Task instructions: Output exactly the lines below, starting with the line that has "Het stappenplan voor" and going on through the line that has "Discovery box toevoegen", both included, and no other lines.

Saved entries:
※

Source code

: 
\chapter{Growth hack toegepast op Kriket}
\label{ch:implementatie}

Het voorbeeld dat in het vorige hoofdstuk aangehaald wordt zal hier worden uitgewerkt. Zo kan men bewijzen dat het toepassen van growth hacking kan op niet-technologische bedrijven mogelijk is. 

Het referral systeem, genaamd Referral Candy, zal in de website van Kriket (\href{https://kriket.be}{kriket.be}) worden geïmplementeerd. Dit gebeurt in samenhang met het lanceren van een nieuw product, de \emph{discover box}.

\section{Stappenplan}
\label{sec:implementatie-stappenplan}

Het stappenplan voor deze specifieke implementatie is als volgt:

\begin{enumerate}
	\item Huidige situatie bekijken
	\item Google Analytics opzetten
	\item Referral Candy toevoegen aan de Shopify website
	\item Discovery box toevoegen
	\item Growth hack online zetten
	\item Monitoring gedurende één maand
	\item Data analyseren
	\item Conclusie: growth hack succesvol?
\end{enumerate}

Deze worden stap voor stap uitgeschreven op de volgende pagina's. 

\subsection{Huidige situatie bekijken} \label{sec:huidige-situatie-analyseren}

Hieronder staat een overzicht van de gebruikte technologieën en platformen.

※

Exercise solution:
Het stappenplan voor deze specifieke implementatie is als volgt:

\begin{enumerate}
	\item Huidige situatie bekijken
	\item Google Analytics opzetten
	\item Referral Candy toevoegen aan de Shopify website
	\item Discovery box toevoegen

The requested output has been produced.